Fact Table (FactTable)#

A Fact Table is a table that stores factual records, containing specific elements of each event and what happened, such as system logs, sales records, etc.
The Fact Table does not store actual content; it is a collection of primary keys, with these IDs corresponding to a record in the Dimension Table.
Records in the Fact Table are continuously growing dynamically, so its size is usually much larger than other tables.
Operational events occurring in the real world produce measurable values stored in the Fact Table. From the lowest granularity level, each row in the Fact Table corresponds to a measure event, and vice versa.

Dimension Table (DimensionTable)#

A Dimension Table, sometimes referred to as a Lookup Table, is descriptive information about the elements of events in the Fact Table.
It stores the attribute values of dimensions and can be associated with the Fact Table; it essentially extracts and standardizes frequently repeated attributes from the Fact Table into a single table for management.
Common Dimension Tables include: date tables (storing attributes corresponding to weeks, months, quarters, etc.), location tables (including attributes like country, province/state, city, etc.).
Each Dimension Table contains a single primary key column. The primary key of the Dimension Table can serve as a foreign key for any associated Fact Table, and the descriptive environment of the Dimension Table rows should completely correspond to the Fact Table rows. Dimension Tables are typically wide, flat non-normalized tables containing a large number of low-granularity text attributes.

VII. OLAP and OLTP#

OLAP (Online Analytical Processing)#

Online Analytical Processing is a collection of various operations aimed at analysis based on a multidimensional model of a data warehouse, capable of flexibly providing Roll-up, Drill-down, and Pivot analysis operations.

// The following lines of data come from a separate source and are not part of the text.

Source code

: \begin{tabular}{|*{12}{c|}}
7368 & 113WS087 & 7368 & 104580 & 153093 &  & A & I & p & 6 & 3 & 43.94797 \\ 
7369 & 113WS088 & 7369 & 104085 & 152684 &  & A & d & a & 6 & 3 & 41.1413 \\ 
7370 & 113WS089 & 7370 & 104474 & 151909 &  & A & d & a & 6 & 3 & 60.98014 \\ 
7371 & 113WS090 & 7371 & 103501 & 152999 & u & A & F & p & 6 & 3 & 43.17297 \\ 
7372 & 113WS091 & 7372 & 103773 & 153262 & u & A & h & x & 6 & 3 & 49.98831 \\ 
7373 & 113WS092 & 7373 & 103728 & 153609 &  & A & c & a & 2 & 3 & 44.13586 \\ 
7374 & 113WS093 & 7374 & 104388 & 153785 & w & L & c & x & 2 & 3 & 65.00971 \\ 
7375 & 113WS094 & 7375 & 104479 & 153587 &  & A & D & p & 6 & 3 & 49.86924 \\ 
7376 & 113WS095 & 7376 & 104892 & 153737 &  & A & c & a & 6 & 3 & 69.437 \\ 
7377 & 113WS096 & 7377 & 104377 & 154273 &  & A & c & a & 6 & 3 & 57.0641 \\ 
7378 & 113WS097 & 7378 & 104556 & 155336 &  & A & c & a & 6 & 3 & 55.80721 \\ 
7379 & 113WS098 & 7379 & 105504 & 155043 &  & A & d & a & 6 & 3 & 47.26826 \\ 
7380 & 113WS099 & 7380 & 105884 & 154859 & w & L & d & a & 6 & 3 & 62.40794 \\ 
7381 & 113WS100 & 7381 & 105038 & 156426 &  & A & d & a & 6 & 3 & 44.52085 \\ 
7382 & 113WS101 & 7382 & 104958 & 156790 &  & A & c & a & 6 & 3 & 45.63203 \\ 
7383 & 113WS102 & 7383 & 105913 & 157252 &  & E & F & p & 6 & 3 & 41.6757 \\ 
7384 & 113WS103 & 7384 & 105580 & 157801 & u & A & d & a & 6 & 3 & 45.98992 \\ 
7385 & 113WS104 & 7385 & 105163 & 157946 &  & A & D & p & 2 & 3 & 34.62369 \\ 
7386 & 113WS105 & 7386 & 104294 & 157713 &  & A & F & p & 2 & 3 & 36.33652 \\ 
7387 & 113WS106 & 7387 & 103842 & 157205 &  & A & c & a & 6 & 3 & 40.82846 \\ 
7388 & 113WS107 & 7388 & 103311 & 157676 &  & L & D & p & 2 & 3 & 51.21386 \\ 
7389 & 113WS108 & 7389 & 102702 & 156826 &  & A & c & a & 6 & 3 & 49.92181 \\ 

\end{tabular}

It is a method for presenting integrated decision-making information, commonly used in decision support systems, business intelligence, or data warehouses.
Its function is to facilitate large-scale data analysis and statistical calculations, providing references and support for decision-making.
OLAP requires a large amount of historical data as a foundation, combined with time point differences, to perform complex analyses on multidimensional and aggregated information.
OLAP requires users to have subjective definitions of information needs, thus achieving better system efficiency.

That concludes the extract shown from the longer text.